9. The method of claim 1, wherein (b) comprises:
(b1) determining a seismic gather from the observed seismic data, the seismic gather extending across an overall frequency range; and
(b2) decomposing the seismic gather into a plurality of separate seismic frequency bands each having a frequency range contained in the overall frequency range.
10. The method of claim 1, wherein (f) comprises:
(f1) determining forward propagated modeled seismic data for each of the plurality of seismic frequency bands using the set of FD coefficients;
(f2) determining reverse-time propagated modeled seismic data for each of the plurality of seismic frequency bands using the set of FD coefficients; and
(f3) determining the set of frequency band seismic attributes by combining the forward propagated modeled seismic data with the reverse-time propagated seismic data.
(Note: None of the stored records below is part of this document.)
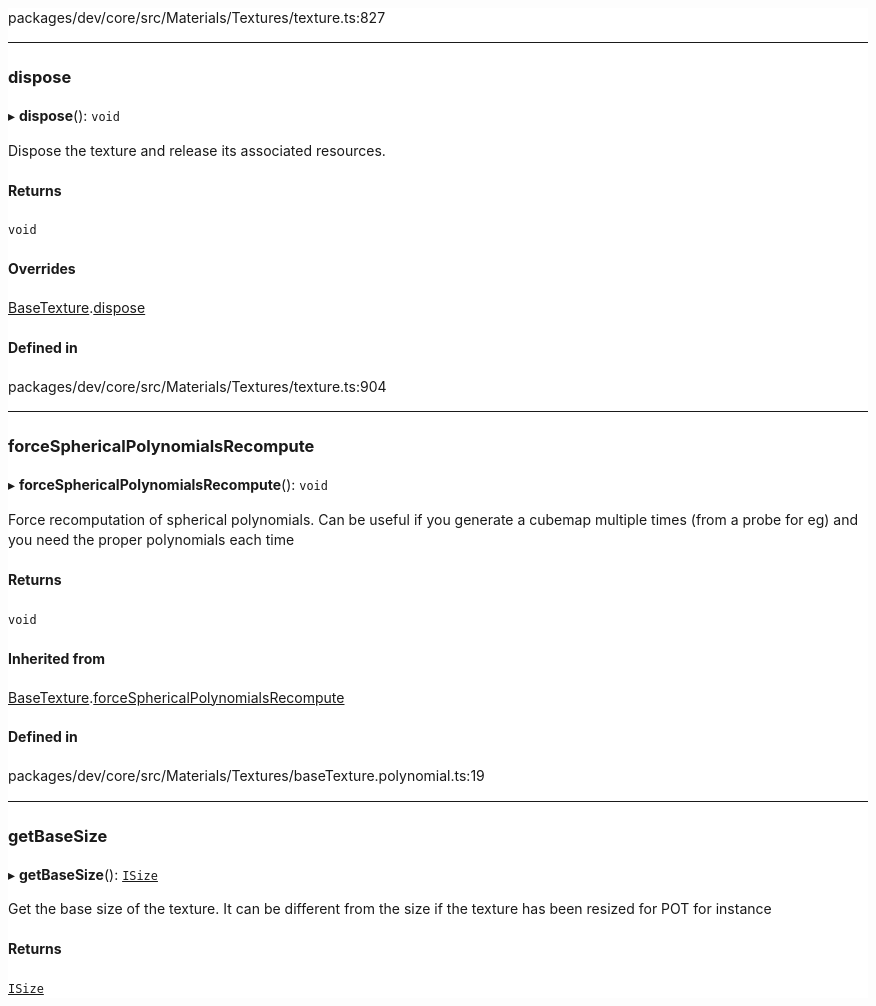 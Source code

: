 packages/dev/core/src/Materials/Textures/texture.ts:827

___

### dispose

▸ **dispose**(): `void`

Dispose the texture and release its associated resources.

#### Returns

`void`

#### Overrides

[BaseTexture](BaseTexture.md).[dispose](BaseTexture.md#dispose)

#### Defined in

packages/dev/core/src/Materials/Textures/texture.ts:904

___

### forceSphericalPolynomialsRecompute

▸ **forceSphericalPolynomialsRecompute**(): `void`

Force recomputation of spherical polynomials.
Can be useful if you generate a cubemap multiple times (from a probe for eg) and you need the proper polynomials each time

#### Returns

`void`

#### Inherited from

[BaseTexture](BaseTexture.md).[forceSphericalPolynomialsRecompute](BaseTexture.md#forcesphericalpolynomialsrecompute)

#### Defined in

packages/dev/core/src/Materials/Textures/baseTexture.polynomial.ts:19

___

### getBaseSize

▸ **getBaseSize**(): [`ISize`](../interfaces/ISize.md)

Get the base size of the texture.
It can be different from the size if the texture has been resized for POT for instance

#### Returns

[`ISize`](../interfaces/ISize.md)

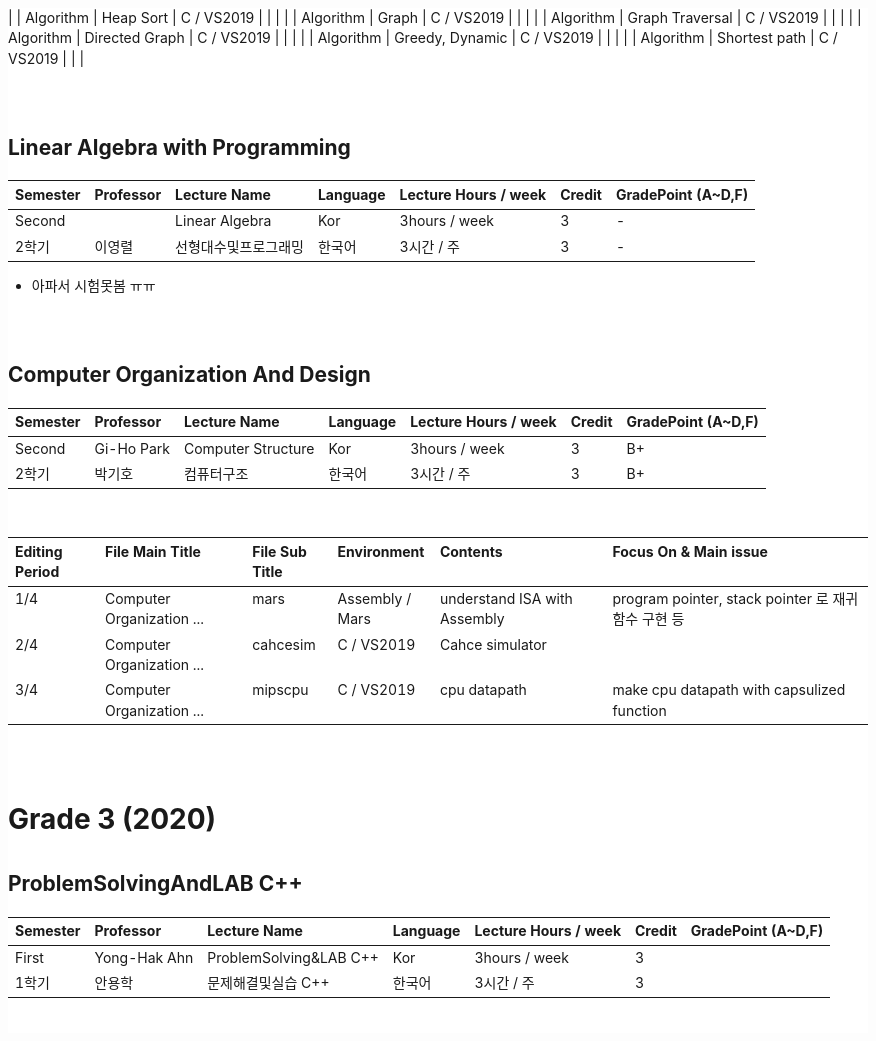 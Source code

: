 |         | Algorithm | Heap Sort |  C / VS2019 |   |  |
|         | Algorithm | Graph |  C / VS2019 |   |  |
|         | Algorithm | Graph Traversal |  C / VS2019 |   |  |
|         | Algorithm | Directed Graph |  C / VS2019 |   |  |
|         | Algorithm | Greedy, Dynamic |  C / VS2019 |   |  |
|         | Algorithm | Shortest path |  C / VS2019 |   |  |


<br>
<h2>Linear Algebra with Programming</h2>

| Semester | Professor | Lecture Name | Language | Lecture Hours / week | Credit | GradePoint (A~D,F) |
|:--------|:--------|:--------|:--------|:---------|:---------|:---------|
| Second |  | Linear Algebra  | Kor | 3hours / week | 3 | - |
| 2학기 | 이영렬 | 선형대수및프로그래밍 | 한국어 | 3시간 / 주 | 3 |-|

- 아파서 시험못봄 ㅠㅠ


<br>
<h2>Computer Organization And Design</h2>

| Semester | Professor | Lecture Name | Language | Lecture Hours / week | Credit | GradePoint (A~D,F) |
|:--------|:--------|:--------|:--------|:---------|:---------|:---------|
| Second | Gi-Ho Park | Computer Structure  | Kor | 3hours / week | 3 | B+ |
| 2학기 | 박기호 | 컴퓨터구조 | 한국어 | 3시간 / 주 | 3 | B+ |

<br>

| Editing Period | File Main Title | File Sub Title | Environment | Contents | Focus On & Main issue |
|:--------|:--------|:--------|:--------|:---------|:---------|
| 1/4 | Computer Organization ... | mars | Assembly / Mars | understand ISA with Assembly | program pointer, stack pointer 로 재귀함수 구현 등 |
| 2/4 | Computer Organization ... | cahcesim |  C / VS2019 | Cahce simulator |  |
| 3/4 | Computer Organization ... | mipscpu |  C / VS2019 | cpu datapath | make cpu datapath with capsulized function |

<br>

<h1>Grade 3 (2020)</h1>

<h2>ProblemSolvingAndLAB C++</h2>

| Semester | Professor | Lecture Name | Language | Lecture Hours / week | Credit | GradePoint (A~D,F) |
|:--------|:--------|:--------|:--------|:---------|:---------|:---------|
| First | Yong-Hak Ahn | ProblemSolving&LAB C++ | Kor | 3hours / week | 3 | |
| 1학기 | 안용학 | 문제해결및실습 C++ | 한국어 | 3시간 / 주 | 3 |  |

<br>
11. The method of claim 1, further comprising:
(h) separately weighting the set of frequency band seismic attributes to provide a set of weighted frequency band seismic attributes;
wherein (e) comprises combining the set of frequency band seismic attributes to complete seismic attribute.
12. A method for generating modeled seismic data from observed seismic data by numerically solving the seismic wave equation across a plurality of separate frequency bands, the method comprising:
(a) receiving observed seismic data from a subsurface region captured by one or more seismic receivers as one or more reflected seismic signals;
(b) decomposing the observed seismic data into a plurality of separate seismic frequency bands;
(c) determining a set of frequency band seismic attributes from the plurality of seismic frequency bands;
(d) separately weighting the set of frequency band seismic attributes to provide a set of weighted frequency band seismic attributes; and
(e) combining the set of weighted frequency band seismic attributes to provide a complete seismic attribute.
13. The method of claim 12, wherein the complete seismic attribute comprises a seismic image of the subsurface region.
14. The method of claim 12, wherein a frequency range of each of the plurality of seismic frequency bands is between 3% and 20% of an overall frequency range of the observed seismic data.
15. The method of claim 12, wherein a frequency range of each of the plurality of seismic frequency bands is between 2 Hertz (Hz) and 10 Hz.
16. The method of claim 12, wherein each of the plurality of seismic frequency bands has a unique frequency range that overlaps with the frequency range of another of the plurality of seismic frequency bands.
17. The method of claim 12, wherein (d) comprises adjusting a spectral shape of one or more of the set of frequency band seismic attributes.
18. The method of claim 12, wherein (d) comprises adjusting an amplitude of a central frequency of one or more of the set of frequency band seismic attributes.
19. A system comprising:
a one or more processors; and
a storage device coupled to the one or more processors, the storage device configured to store instructions that, when executed by the one or more processors, configure the one or more processors to:
(a) receive observed seismic data from a subsurface region captured by one or more seismic receivers as one or more reflected seismic signals;
(b) decompose the observed seismic data into a plurality of separate seismic frequency bands;
(c) determine a set of finite-difference (FD) coefficients by numerically solving a seismic wave equation using a velocity model of the subsurface region for each of the plurality of seismic frequency bands;
(d) determine forward propagated modeled seismic data using the set of FD coefficients;
(e) determine reverse-time propagated observed seismic data using the set of FD coefficients and the observed seismic data;
(f) determine a set of frequency band seismic attributes from the forward propagated modeled seismic data and the reverse-time propagated observed seismic data; and
(g) combine the set of frequency band seismic attributes to complete seismic attribute.
20. The system of claim 19, wherein at least one of a frequency range of each of the plurality of seismic frequency bands is between 3% and 20% of an overall frequency range of the observed seismic data, and the frequency range of each of the plurality of seismic frequency bands is between 2 Hertz (Hz) and 10 Hz.